Di seguito, alcune dritte suggeritemi dall’esperienza reale, con esempi di svarioni realmente e facilmente documentabili:

  • Indicate sempre l’oggetto dell’email nell’apposito spazio; p.e.: richiesta di appuntamento e non una generica: richiesta.
  • Non iniziate ex abrupto con espressioni del tipo: sono la studentessa Fantoni Cesira (ricordate di far precedere sempre il nome al cognome quindi, semmai, Cesira Fantoni). Ancor peggio, mi è capitato e mi riferisco ai miei laureandi, è presentarsi con l’espressione: Sono la tesi su… che sa molto di dadaismo.
  • Usate una formula di cortesia che si collochi quantomeno a metà strada tra l’euforica pacca sulla spalla e la rigidità tassidermica, quindi non Salve prof, ma nemmeno Egregio professore che suona moderno come la ricostruzione dei canali di Venezia a Las Vegas. Va bene: Gentile professore, non abbreviato e col sostantivo in minuscolo. Anche se certe espressioni convenzionali possono sembrarvi affettate o antiquate, tuttavia, in una comunicazione formale, sono sempre preferibili allo sbraco e alla sciatteria diffusi.
  • Se fate una richiesta formale in terza persona (es.: il/la sottoscritto/a sottoscritto/a, fatela precedere da formule fisse del tipo Con la presente e concludere da altre come In attesa di Sue comunicazioni o In attesa di un Suo riscontro.
  • Se usate il Lei, ricordatevi che più autorevole è il destinatario (presidenti di corsi di studio; direttori di dipartimento) più è giustificata la lettera maiuscola tanto per i pronomi personali che per gli aggettivi possessivi, anche quando si trovano all’interno di una parola (ad esempio: Vorrei chiederLe…). Per quanto mi riguarda, tuttavia, voglio precisare che non ci tengo più di tanto. Questa dell’alternanza Maiuscole/minuscole è un retaggio del Ventennio fascista (a proposito: i nomi dei decenni o dei secoli vanno in maiuscolo, quelli dei giorni della settimana e dei mesi in minuscolo). All’epoca, era obbligatorio scrivere in questo modo i sostantivi indicanti autorità. Abusarne oggi mi suona come un’autodenuncia d’inferiorità, una forma di rispetto da popolani-servi. E soprattutto: mai scrivere in stampatello (MAI), a meno che non abbiate otto anni o scontiate un analfabetismo di ritorno. Le parole – ad eccezione dei nomi propri; di quelle a inizio di frase; di quelle che seguono punto fermo, punto interrogativo, punto esclamativo; delle prime di un discorso diretto – vanno scritte in minuscolo. Basse o piccole, per usare un’espressione corrente e corriva (peraltro errata), ma comprensibile, e che dovrebbe più che altro riferirsi alla dimensione del carattere e alla sua posizione rispetto al rigo o alle altre parole.
  • Suddividete il testo in brevi paragrafi, preferibilmente separati da uno spazio bianco.
  • Concludete con una formula di saluto, p.e.: Cordiali saluti; Cordialità, Cordialmente. Una a scelta, non tutte.
  • Firmate con NOME (prima) e COGNOME (dopo).

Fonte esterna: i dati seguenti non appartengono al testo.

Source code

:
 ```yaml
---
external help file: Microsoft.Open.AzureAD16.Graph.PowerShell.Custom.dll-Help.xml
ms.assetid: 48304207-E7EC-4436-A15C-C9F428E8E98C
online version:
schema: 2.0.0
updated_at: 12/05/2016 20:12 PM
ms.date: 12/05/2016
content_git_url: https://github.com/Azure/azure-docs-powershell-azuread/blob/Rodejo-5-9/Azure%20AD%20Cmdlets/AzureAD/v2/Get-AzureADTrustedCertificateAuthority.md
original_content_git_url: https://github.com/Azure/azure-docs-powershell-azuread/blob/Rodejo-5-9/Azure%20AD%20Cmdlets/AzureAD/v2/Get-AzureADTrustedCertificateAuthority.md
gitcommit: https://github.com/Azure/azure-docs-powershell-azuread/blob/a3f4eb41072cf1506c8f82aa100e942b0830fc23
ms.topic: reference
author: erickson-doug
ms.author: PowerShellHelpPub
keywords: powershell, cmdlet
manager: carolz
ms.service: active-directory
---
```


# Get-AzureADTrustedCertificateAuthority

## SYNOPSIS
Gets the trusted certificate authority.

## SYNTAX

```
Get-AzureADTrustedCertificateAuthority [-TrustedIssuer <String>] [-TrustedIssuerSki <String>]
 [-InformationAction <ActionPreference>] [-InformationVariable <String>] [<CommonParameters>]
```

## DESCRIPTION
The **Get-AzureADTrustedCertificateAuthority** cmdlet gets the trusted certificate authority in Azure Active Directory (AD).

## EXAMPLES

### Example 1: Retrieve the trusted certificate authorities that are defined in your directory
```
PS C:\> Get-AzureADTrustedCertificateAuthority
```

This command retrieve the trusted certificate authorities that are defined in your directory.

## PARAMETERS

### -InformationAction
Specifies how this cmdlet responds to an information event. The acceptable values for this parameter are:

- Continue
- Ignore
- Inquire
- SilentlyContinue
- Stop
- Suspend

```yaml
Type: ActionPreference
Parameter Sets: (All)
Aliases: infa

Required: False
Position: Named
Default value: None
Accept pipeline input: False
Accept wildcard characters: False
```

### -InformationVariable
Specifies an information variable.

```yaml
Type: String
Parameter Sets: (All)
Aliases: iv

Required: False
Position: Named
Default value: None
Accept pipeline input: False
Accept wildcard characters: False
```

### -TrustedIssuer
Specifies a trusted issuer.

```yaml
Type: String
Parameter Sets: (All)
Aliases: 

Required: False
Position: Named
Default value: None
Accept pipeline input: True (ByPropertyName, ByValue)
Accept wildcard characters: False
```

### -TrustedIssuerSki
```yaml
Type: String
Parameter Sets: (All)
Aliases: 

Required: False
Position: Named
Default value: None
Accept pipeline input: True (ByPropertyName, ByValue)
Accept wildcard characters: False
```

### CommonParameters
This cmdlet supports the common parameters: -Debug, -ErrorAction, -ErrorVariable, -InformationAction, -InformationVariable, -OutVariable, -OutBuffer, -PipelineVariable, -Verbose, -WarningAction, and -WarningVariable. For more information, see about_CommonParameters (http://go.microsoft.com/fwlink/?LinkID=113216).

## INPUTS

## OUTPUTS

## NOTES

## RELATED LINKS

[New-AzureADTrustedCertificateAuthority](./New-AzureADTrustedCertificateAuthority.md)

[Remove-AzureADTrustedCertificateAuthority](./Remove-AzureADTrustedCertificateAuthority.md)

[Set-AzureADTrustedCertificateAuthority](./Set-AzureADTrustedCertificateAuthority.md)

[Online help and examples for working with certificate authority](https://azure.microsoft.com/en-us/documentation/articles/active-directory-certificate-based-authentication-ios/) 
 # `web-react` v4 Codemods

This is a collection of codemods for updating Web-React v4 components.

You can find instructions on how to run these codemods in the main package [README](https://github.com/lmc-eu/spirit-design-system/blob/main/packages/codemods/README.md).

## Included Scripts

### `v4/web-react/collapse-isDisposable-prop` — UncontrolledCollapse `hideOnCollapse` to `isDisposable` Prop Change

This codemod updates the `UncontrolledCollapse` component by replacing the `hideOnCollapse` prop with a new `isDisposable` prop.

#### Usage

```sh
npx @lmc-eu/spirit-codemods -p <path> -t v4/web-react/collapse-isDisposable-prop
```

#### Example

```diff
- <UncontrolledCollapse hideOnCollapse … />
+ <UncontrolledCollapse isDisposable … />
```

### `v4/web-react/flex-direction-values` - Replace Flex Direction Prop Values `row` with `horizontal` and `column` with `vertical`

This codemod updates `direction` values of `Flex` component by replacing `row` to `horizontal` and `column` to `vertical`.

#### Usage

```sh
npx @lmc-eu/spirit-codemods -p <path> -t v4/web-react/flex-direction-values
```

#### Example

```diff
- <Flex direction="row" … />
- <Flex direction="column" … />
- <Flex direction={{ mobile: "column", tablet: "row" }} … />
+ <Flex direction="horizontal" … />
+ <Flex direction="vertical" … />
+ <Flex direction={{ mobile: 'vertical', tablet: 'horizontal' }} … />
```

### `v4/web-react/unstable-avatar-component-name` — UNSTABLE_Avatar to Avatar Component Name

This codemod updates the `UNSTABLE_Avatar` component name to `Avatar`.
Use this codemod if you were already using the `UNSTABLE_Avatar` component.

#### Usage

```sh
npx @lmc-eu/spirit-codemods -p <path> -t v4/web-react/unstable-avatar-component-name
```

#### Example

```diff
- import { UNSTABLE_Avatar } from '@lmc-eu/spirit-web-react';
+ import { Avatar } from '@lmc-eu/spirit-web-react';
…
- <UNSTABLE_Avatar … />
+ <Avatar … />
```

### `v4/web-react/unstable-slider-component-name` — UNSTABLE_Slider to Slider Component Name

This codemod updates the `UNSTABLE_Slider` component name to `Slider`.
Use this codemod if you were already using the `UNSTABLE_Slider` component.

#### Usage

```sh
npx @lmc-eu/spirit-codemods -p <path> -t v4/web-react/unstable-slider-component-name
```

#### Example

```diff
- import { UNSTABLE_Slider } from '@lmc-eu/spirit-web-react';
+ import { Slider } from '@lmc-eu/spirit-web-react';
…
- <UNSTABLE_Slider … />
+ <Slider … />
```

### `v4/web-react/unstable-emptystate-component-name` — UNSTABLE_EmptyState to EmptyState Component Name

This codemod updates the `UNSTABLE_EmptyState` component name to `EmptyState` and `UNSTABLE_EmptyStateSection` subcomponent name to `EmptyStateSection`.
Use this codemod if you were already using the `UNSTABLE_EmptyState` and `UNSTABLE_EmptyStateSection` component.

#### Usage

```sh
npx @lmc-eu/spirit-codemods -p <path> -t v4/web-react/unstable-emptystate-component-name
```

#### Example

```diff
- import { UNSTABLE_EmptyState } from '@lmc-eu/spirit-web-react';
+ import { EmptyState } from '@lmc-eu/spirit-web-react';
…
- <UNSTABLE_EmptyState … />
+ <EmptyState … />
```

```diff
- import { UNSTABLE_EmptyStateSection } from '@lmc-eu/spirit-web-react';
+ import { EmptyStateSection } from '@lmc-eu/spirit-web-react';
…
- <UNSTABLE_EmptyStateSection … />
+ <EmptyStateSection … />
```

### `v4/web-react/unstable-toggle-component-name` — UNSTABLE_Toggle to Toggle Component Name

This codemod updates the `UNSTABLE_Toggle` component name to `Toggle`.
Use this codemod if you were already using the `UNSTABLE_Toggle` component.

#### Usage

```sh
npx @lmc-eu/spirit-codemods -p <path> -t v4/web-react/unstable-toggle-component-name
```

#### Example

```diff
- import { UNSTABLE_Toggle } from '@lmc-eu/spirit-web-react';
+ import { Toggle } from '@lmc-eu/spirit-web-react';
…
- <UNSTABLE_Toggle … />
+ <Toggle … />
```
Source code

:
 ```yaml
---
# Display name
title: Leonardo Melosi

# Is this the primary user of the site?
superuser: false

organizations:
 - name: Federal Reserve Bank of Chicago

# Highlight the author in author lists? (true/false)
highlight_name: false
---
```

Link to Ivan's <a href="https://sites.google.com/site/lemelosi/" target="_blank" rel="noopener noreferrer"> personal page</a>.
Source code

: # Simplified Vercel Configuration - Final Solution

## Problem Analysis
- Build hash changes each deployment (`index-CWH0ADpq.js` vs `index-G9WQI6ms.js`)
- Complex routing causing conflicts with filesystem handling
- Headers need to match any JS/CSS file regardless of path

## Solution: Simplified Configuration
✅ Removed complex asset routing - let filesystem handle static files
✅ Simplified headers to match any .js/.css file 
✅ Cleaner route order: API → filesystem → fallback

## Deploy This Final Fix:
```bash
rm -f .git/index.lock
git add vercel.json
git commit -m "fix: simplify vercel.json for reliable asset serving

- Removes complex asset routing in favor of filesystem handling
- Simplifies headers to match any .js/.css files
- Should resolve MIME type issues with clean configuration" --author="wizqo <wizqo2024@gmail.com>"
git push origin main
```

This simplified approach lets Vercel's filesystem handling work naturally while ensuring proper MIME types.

In ogni caso, la regola principe è quella di badare alla correttezza di ortografia e punteggiatura, evitando di riversare nello scritto modi di dire, vezzi desueti, lapsus, sbavature frequenti nella lingua, e di cui mi pregio di offrire sintetico e doveroso campionario.

  • missiva: se lo usate al posto di lettera, state tranquilli che non la state nobilitando;
  • di concerto: non rende il discorso più musicale, meglio preferirgli di comune accordo o d’accordo con;
  • con riferimento alla richiesta in oggetto: se è già specificata dall’oggetto, è espressione ridondante (non «rindondante», come mi è capitato di sentire, che ha sicuramente forza onomatopeica da poesia fonosimbolista a voler indicare un insistente scampanìo domenicale, ma non significa niente). Non siete manzoniani azzeccagarbugli che hanno bisogno di ricorrere a espressioni gergali per autocandidarsi a vestali di chissà quale competenza;
  • sta mattina (p.e.: «mi sono recato sta mattina»; «le invierò sta sera»): si scrive tutto attaccato, poiché l’aferesi dell’aggettivo dimostrativo questa, ‘sta, si unisce alla parola successiva in virtù di un fenomeno che prende il nome di “univerbazione”. ‘Sta (come ‘sti) sono portato ad associarlo comunemente ad altri sostantivi triviali. Lo stesso vale per stavolta, stanotte, stasera, fidatevi;
  • pultroppo: non esiste. Ogni volta che lo si usa muore una capra sotto una panca e trentatré trentini si suicidano prima di arrivare a Trento allegramente trotterellando. Si scrive purtroppo, per indicare rammarico o dispiacere;
  • apposto (p.e.: «ho controllato ed è tutto apposto»): è participio passato di apporre e si appone «a fianco» (non «affianco») nel senso di «collocato»; chi si ostina a usarlo per indicare che qualcosa è in ordine o regolare, lo fa apposta e non è a posto col cervello;
  • a livello di: mi spara in testa. Se lo usate per significare «relativamente a» (p.e. «non mi sento ancora pronto per l’esame, a livello di preparazione») avete giusto piallato la lingua al livello dell’encefalogramma piatto di uno stato comatoso. Se poi aggiungete «per cui vorrei rivedere un attimino il programma a livello di analisi dei testi», vi sconsiglio di presentarvi agli appelli, quando (non «dove») verrà il momento di valutare la vostra preparazione;
  • in calce alla presente, per dire «in allegato», solo se state pensando alla ristrutturazione di un immobile che necessita di una commessa di calcestruzzo;
  • imbocca al/a lupo: solo riferendosi all’atto di imboccare, e comunque da usare in modo transitivo («imboccare qualcuno», non a «qualcuno») nel senso di «nutrire», «dar da mangiare». Se proprio non potete farne a meno, è preferibile farlo con un canide in fase di svezzamento e non con un lupo adulto. Se invece intendete formulare un augurio, come quello che sinceramente vi faccio per la vostra carriera, scrivete: in bocca al lupo.